_Supplied data_
---+---
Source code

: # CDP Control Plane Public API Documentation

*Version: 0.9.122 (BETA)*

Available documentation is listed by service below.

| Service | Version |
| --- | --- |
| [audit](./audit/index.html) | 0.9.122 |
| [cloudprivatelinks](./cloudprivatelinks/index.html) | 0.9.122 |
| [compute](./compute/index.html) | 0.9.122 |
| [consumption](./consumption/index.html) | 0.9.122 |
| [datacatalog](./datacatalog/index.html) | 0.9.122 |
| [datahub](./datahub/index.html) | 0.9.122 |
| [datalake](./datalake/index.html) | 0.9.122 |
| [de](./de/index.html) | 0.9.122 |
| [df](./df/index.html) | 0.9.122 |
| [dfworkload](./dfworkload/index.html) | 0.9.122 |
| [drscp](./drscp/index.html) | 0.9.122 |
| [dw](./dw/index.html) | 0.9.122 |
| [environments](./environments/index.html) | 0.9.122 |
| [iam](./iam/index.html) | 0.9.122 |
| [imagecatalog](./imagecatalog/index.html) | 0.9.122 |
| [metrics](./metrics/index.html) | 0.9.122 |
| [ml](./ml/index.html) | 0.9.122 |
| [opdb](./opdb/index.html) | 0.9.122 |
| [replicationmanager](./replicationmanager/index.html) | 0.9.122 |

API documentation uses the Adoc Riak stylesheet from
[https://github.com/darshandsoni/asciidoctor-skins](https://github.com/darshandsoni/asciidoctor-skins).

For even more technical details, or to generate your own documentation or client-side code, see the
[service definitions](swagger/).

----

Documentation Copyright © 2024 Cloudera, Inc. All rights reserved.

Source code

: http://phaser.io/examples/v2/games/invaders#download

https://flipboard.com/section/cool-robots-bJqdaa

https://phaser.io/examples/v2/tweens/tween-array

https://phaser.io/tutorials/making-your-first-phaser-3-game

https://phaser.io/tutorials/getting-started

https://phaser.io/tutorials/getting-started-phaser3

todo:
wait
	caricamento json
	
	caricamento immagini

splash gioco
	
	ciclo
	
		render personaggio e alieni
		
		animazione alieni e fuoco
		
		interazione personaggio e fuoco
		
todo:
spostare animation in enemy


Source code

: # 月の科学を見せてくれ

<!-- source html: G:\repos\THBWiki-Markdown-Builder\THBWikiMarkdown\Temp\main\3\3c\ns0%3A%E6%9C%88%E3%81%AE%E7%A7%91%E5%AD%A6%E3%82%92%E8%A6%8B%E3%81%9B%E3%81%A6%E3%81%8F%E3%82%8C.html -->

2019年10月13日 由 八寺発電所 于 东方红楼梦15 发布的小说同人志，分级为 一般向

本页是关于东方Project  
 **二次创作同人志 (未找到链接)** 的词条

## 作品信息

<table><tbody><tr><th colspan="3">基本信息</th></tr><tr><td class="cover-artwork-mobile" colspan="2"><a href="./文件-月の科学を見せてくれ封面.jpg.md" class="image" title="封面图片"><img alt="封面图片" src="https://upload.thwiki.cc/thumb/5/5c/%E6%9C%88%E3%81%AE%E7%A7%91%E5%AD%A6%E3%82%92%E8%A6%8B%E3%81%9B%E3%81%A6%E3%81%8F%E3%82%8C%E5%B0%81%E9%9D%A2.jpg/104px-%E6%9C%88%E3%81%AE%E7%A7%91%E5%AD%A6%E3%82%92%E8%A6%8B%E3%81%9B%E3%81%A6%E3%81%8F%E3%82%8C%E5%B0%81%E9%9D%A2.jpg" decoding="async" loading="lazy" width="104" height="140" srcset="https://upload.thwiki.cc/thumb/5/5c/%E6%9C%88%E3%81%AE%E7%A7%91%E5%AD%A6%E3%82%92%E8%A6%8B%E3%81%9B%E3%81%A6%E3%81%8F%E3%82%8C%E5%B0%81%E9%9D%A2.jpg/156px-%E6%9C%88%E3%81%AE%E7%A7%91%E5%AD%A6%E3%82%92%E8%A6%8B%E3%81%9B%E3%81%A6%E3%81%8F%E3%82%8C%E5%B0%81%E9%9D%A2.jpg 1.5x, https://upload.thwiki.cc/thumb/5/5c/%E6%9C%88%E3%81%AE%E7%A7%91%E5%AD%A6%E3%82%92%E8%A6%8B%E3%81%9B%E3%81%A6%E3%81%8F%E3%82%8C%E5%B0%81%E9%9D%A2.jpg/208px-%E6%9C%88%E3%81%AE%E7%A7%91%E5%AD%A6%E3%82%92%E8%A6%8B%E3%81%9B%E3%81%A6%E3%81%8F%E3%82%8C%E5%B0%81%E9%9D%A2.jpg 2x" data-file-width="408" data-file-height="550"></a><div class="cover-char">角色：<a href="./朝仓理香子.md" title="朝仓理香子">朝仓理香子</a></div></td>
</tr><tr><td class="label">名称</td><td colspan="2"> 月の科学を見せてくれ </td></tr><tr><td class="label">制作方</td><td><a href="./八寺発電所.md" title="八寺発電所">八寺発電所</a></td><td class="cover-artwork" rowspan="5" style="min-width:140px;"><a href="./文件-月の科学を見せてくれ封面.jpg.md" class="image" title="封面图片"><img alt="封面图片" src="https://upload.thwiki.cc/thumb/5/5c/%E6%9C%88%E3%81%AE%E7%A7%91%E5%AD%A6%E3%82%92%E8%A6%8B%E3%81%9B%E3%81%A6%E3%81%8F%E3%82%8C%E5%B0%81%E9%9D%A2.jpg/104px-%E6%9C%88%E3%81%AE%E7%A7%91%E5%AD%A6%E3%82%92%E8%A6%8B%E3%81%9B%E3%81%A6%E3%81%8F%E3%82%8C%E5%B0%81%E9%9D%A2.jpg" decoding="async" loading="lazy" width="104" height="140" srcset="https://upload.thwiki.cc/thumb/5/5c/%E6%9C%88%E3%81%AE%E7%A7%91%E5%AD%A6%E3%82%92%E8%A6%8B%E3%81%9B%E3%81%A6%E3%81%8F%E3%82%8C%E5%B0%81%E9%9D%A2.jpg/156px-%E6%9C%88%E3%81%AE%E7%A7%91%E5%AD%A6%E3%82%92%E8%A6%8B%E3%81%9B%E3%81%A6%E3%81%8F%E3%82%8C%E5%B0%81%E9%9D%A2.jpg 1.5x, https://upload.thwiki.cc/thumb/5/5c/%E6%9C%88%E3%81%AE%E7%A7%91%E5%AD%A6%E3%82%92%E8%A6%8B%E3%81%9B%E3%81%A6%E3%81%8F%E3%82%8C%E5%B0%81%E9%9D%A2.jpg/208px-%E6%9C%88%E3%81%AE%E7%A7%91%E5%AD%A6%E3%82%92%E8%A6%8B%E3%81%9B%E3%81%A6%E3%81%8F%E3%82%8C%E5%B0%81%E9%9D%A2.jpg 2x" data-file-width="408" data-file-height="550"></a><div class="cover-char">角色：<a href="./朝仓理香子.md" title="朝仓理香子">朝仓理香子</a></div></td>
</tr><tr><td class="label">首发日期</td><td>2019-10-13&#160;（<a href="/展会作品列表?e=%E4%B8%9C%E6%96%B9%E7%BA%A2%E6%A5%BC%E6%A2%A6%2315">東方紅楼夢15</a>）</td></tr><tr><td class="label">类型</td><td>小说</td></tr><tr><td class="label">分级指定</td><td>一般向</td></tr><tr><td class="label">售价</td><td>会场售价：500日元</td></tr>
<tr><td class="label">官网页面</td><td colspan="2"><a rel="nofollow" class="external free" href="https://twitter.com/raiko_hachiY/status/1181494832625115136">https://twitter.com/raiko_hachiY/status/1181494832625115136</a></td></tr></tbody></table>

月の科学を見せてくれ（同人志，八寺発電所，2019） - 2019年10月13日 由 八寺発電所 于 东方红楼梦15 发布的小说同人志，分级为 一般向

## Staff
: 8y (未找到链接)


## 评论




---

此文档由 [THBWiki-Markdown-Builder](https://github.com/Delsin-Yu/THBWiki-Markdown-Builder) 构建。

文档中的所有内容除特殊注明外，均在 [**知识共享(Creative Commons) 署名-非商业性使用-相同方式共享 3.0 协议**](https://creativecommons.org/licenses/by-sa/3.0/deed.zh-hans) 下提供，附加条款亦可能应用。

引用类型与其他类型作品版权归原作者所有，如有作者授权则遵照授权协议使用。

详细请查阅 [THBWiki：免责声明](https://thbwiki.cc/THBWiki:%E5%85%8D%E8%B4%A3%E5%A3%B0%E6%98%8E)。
---+---
_What you have to do_
Output the listing verbatim through the "[compute](./compute/index.html) | 0.9.122 |" line.

_Answer section_
Source code

: # CDP Control Plane Public API Documentation

*Version: 0.9.122 (BETA)*

Available documentation is listed by service below.

| Service | Version |
| --- | --- |
| [audit](./audit/index.html) | 0.9.122 |
| [cloudprivatelinks](./cloudprivatelinks/index.html) | 0.9.122 |
| [compute](./compute/index.html) | 0.9.122 |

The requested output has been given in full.